There are Industry concerns that if the list is removed, the affected funds would need to be reclassified to Schedule D Part 2, Section 2 (D-2.2). This reclassification would require a much higher RBC charge, even though nothing about the funds have actually changed. These funds are used by insurers for liquidity and to generate a small amount of interest on otherwise un-invested cash, while most D-2.2 assets are used for long-term capital appreciation and to hedge against inflation risk.
During the NAIC Spring 2016 National Meeting, the NAIC clarified that MMFs could still qualify for Schedule DA treatment and the corresponding RBC charge because MMFs are listed in SSAP 2 as an example of a short-term asset. NAIC staff suggested that MMFs be placed under the “Other Short-Term Assets” Category on Schedule DA. After this discussion, Industry was more receptive to the possible deletion of the Class 1 List. There is currently a referral to delete the category from the Annual Statement Blanks and to remove the category from Schedule DA.
The Securities Valuation Office (SVO) has undertaken several efforts to modernize their computer systems and update how securities are filed. These efforts will also help reduce Jumpstart exceptions, which are caused when securities are reported as filing exempt by an insurer but do not appear on the SVO’s credit rating provider feeds.

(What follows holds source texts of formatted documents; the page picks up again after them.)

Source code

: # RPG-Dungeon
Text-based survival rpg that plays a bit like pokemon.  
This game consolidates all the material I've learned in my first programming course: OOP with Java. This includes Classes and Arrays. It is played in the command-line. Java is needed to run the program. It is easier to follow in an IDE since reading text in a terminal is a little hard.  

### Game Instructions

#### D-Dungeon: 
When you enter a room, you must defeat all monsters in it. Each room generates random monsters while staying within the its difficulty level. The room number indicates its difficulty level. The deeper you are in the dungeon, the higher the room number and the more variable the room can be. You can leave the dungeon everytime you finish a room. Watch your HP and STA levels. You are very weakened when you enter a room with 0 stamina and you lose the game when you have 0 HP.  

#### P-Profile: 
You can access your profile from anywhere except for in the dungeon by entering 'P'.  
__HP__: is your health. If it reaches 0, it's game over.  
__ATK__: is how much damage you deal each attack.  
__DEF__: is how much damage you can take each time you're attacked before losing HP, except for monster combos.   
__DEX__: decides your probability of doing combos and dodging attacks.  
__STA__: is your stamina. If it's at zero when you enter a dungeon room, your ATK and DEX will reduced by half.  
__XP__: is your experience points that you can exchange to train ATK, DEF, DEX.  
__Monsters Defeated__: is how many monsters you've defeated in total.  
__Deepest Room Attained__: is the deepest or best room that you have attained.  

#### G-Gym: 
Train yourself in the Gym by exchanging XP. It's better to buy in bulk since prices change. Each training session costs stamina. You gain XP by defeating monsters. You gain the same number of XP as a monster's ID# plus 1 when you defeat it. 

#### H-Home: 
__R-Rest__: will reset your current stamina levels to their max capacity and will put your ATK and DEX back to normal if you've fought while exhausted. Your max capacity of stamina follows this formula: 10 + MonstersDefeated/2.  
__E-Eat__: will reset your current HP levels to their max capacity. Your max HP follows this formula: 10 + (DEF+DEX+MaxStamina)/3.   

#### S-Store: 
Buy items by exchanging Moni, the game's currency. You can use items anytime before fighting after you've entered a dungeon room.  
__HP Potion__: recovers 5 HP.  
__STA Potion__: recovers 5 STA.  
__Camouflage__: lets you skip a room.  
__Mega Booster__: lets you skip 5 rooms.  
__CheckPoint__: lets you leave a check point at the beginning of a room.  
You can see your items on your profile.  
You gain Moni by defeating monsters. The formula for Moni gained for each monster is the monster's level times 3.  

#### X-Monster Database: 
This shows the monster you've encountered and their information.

As the SVO redesigns their systems to make filing securities easier and more efficient, the SVO staff and Industry representatives have created a statement of guiding principles. The SVO has also been improving functionality in the AVS+ service to provide greater coverage and more information to Industry about securities. The SVO has already added Bank Loan ratings to AVS and their credit rating feeds. Additionally, they will include international securities identified by ISINs, as well as an indicator marking if a security is a structured note.

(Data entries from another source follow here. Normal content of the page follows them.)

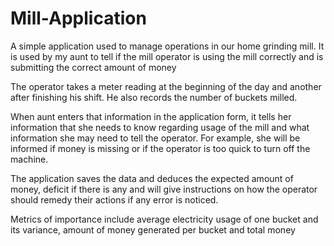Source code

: # Mill-Application
A simple application used to manage operations in our home grinding mill. It is used by my aunt to tell if the mill operator is using the mill correctly and is submitting the correct amount of money

The operator takes a meter reading at the beginning of the day and another after finishing his shift. He also records the number of buckets milled.

When aunt enters that information in the application form, it tells her information that she needs to know regarding usage of the mill and what information she may need to tell the operator. For example, she will be informed if money is missing or if the operator is too quick to turn off the machine.

The application saves the data and deduces the expected amount of money, deficit if there is any and will give instructions on how the operator should remedy their actions if any error is noticed.

Metrics of importance include average electricity usage of one bucket and its variance, amount of money generated per bucket and total money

The SVO also detailed several other issues causing Jumpstart exceptions. The largest category of exceptions relates to private letter rating securities; in these cases, the SVO recommends that insurers file evidence of a private rating with the SVO. Other exceptions include: instances when an NRSRO displays a rating on its website but the SVO does not receive one; insurers using ratings not received directly from the NRSRO; pre-refunded securities; and government-guaranteed securities. In most cases, the SVO’s recommendation is that insurers should file these securities with the SVO.
Some in Industry objected to this report. They explained that it is not their responsibility to supply the SVO with ratings that they’ve obtained, that filing all of these securities would be cost-prohibitive, and that Jumpstart exceptions are not inherently an issue because in these cases the insurer simply presents their reasoning to the examiner and the issue is resolved. The report is exposed for a 30-day comment period. The VOSTF approved a motion to form a Working Group to address these issues in more detail.

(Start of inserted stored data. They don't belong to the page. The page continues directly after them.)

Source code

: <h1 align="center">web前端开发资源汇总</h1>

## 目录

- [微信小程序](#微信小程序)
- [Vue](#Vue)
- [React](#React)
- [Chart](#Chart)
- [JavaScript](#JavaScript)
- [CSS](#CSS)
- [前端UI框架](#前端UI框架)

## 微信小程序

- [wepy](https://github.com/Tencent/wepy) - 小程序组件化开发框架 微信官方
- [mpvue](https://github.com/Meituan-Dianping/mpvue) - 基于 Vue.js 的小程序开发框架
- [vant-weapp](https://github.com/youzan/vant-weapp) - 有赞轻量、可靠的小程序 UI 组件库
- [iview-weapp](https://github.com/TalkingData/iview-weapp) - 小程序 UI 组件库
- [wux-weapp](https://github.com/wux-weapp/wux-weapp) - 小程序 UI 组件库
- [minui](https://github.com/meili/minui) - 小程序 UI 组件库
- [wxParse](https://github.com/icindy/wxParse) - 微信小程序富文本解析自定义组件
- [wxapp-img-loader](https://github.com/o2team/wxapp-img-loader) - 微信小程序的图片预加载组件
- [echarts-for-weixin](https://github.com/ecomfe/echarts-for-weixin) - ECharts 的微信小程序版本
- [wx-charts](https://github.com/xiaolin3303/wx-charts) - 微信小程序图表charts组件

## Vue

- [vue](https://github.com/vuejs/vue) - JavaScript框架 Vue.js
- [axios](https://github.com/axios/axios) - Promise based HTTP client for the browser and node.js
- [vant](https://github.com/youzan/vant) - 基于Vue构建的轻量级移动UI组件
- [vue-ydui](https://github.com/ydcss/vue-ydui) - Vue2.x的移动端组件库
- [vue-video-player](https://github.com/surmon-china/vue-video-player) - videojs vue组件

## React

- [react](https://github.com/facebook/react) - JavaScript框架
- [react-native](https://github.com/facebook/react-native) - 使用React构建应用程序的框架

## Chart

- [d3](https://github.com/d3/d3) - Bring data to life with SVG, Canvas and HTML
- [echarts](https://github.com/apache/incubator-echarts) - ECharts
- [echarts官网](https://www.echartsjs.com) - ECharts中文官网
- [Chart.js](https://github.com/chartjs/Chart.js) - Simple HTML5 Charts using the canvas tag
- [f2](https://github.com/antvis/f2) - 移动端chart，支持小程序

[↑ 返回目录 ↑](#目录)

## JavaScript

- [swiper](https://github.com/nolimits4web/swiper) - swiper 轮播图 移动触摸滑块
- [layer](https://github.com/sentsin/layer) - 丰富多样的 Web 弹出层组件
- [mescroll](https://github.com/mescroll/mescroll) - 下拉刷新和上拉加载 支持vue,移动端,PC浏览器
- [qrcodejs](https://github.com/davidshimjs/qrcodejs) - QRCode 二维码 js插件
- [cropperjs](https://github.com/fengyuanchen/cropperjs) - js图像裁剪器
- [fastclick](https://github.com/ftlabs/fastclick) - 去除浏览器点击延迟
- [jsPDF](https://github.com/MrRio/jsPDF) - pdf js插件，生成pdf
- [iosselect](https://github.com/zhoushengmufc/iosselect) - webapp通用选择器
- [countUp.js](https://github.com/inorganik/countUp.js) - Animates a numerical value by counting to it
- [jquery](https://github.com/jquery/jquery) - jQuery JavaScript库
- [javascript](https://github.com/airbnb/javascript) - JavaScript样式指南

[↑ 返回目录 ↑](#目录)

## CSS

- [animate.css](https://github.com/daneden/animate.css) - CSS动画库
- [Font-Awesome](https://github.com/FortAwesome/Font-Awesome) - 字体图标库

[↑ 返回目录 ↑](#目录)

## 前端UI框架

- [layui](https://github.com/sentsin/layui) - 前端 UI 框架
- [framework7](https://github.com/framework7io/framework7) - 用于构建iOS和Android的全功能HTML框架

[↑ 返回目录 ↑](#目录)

The VOSTF also received a proposal from the SVO to amend the definition of “Loan-Backed and Structured Securities” in SSAP 43R. Industry had expressed concerns that the current definition is too inclusive and should be changed to be more precise, in order to avoid including assets that have fundamentally different economic characteristics than mortgage- and asset-backed securities (such as credit tenant loans). The proposed definition of “Loan-Backed and Structured Securities” is as follows:
1) The legal isolation and pooling of; 2) a finite number of cash generating assets; 3) each from a different obligor; 4) in a trust; where 5) the cash flow from the collateral assets is used to pay the holders of the securities.
The proposal was exposed for a 60-day comment period.
The VOSTF adopted an amendment to the P&P Manual to include Italian GAAP as a Standard that’s allowed to be presented without reconciliation to US GAAP or IFRS. The SVO will also study Belgium GAAP to determine if it can be added to the list of approved NFPS as well.